» The task
The material below contains a line with "now supports only" and a line with "Remove redundant type". Copy exactly those two lines and all lines between them.

» Provided records
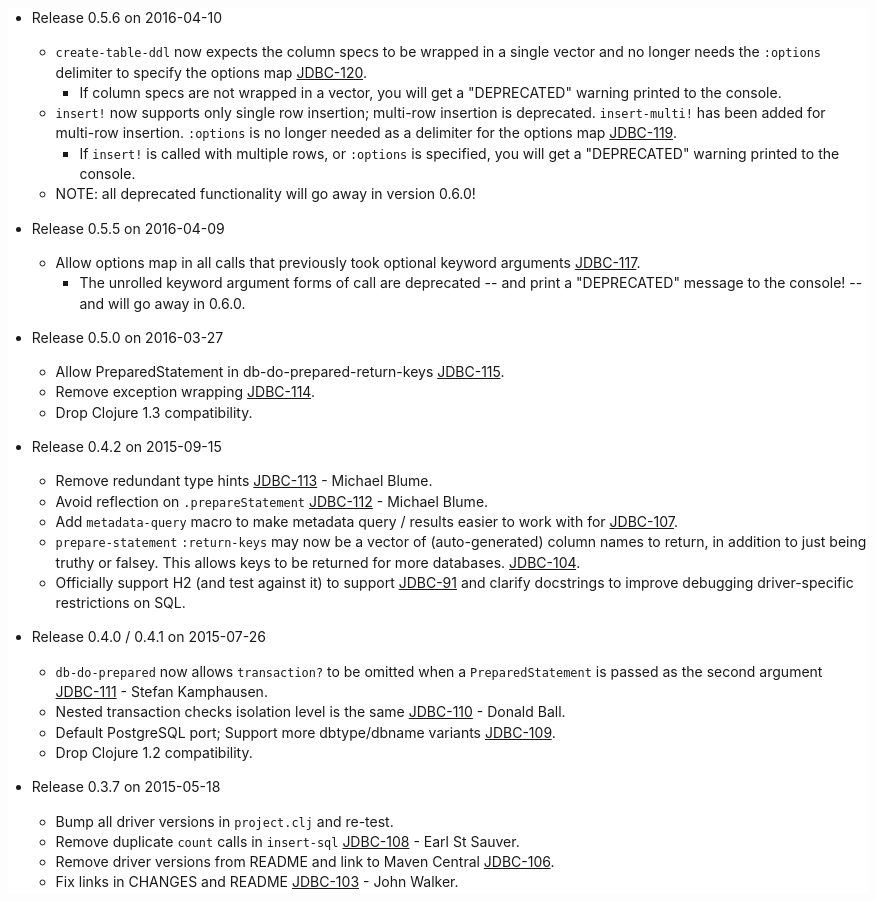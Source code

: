 * Release 0.5.6 on 2016-04-10
  * `create-table-ddl` now expects the column specs to be wrapped in a single vector and no longer needs the `:options` delimiter to specify the options map [JDBC-120](https://clojure.atlassian.net/browse/JDBC-120).
    - If column specs are not wrapped in a vector, you will get a "DEPRECATED" warning printed to the console.
  * `insert!` now supports only single row insertion; multi-row insertion is deprecated. `insert-multi!` has been added for multi-row insertion. `:options` is no longer needed as a delimiter for the options map [JDBC-119](https://clojure.atlassian.net/browse/JDBC-119).
    - If `insert!` is called with multiple rows, or `:options` is specified, you will get a "DEPRECATED" warning printed to the console.
  * NOTE: all deprecated functionality will go away in version 0.6.0!

* Release 0.5.5 on 2016-04-09
  * Allow options map in all calls that previously took optional keyword arguments [JDBC-117](https://clojure.atlassian.net/browse/JDBC-117).
    - The unrolled keyword argument forms of call are deprecated -- and print a "DEPRECATED" message to the console! -- and will go away in 0.6.0.

* Release 0.5.0 on 2016-03-27
  * Allow PreparedStatement in db-do-prepared-return-keys [JDBC-115](https://clojure.atlassian.net/browse/JDBC-115).
  * Remove exception wrapping [JDBC-114](https://clojure.atlassian.net/browse/JDBC-114).
  * Drop Clojure 1.3 compatibility.

* Release 0.4.2 on 2015-09-15
  * Remove redundant type hints [JDBC-113](https://clojure.atlassian.net/browse/JDBC-113) - Michael Blume.
  * Avoid reflection on `.prepareStatement` [JDBC-112](https://clojure.atlassian.net/browse/JDBC-112) - Michael Blume.
  * Add `metadata-query` macro to make metadata query / results easier to work with for [JDBC-107](https://clojure.atlassian.net/browse/JDBC-107).
  * `prepare-statement` `:return-keys` may now be a vector of (auto-generated) column names to return, in addition to just being truthy or falsey. This allows keys to be returned for more databases. [JDBC-104](https://clojure.atlassian.net/browse/JDBC-104).
  * Officially support H2 (and test against it) to support [JDBC-91](https://clojure.atlassian.net/browse/JDBC-91) and clarify docstrings to improve debugging driver-specific restrictions on SQL.

* Release 0.4.0 / 0.4.1 on 2015-07-26
  * `db-do-prepared` now allows `transaction?` to be omitted when a `PreparedStatement` is passed as the second argument [JDBC-111](https://clojure.atlassian.net/browse/JDBC-111) - Stefan Kamphausen.
  * Nested transaction checks isolation level is the same [JDBC-110](https://clojure.atlassian.net/browse/JDBC-110) - Donald Ball.
  * Default PostgreSQL port; Support more dbtype/dbname variants [JDBC-109](https://clojure.atlassian.net/browse/JDBC-109).
  * Drop Clojure 1.2 compatibility.

* Release 0.3.7 on 2015-05-18
  * Bump all driver versions in `project.clj` and re-test.
  * Remove duplicate `count` calls in `insert-sql` [JDBC-108](https://clojure.atlassian.net/browse/JDBC-108) - Earl St Sauver.
  * Remove driver versions from README and link to Maven Central [JDBC-106](https://clojure.atlassian.net/browse/JDBC-106).
  * Fix links in CHANGES and README [JDBC-103](https://clojure.atlassian.net/browse/JDBC-103) - John Walker.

» Exercise answer
  * `insert!` now supports only single row insertion; multi-row insertion is deprecated. `insert-multi!` has been added for multi-row insertion. `:options` is no longer needed as a delimiter for the options map [JDBC-119](https://clojure.atlassian.net/browse/JDBC-119).
    - If `insert!` is called with multiple rows, or `:options` is specified, you will get a "DEPRECATED" warning printed to the console.
  * NOTE: all deprecated functionality will go away in version 0.6.0!

* Release 0.5.5 on 2016-04-09
  * Allow options map in all calls that previously took optional keyword arguments [JDBC-117](https://clojure.atlassian.net/browse/JDBC-117).
    - The unrolled keyword argument forms of call are deprecated -- and print a "DEPRECATED" message to the console! -- and will go away in 0.6.0.

* Release 0.5.0 on 2016-03-27
  * Allow PreparedStatement in db-do-prepared-return-keys [JDBC-115](https://clojure.atlassian.net/browse/JDBC-115).
  * Remove exception wrapping [JDBC-114](https://clojure.atlassian.net/browse/JDBC-114).
  * Drop Clojure 1.3 compatibility.

* Release 0.4.2 on 2015-09-15
  * Remove redundant type hints [JDBC-113](https://clojure.atlassian.net/browse/JDBC-113) - Michael Blume.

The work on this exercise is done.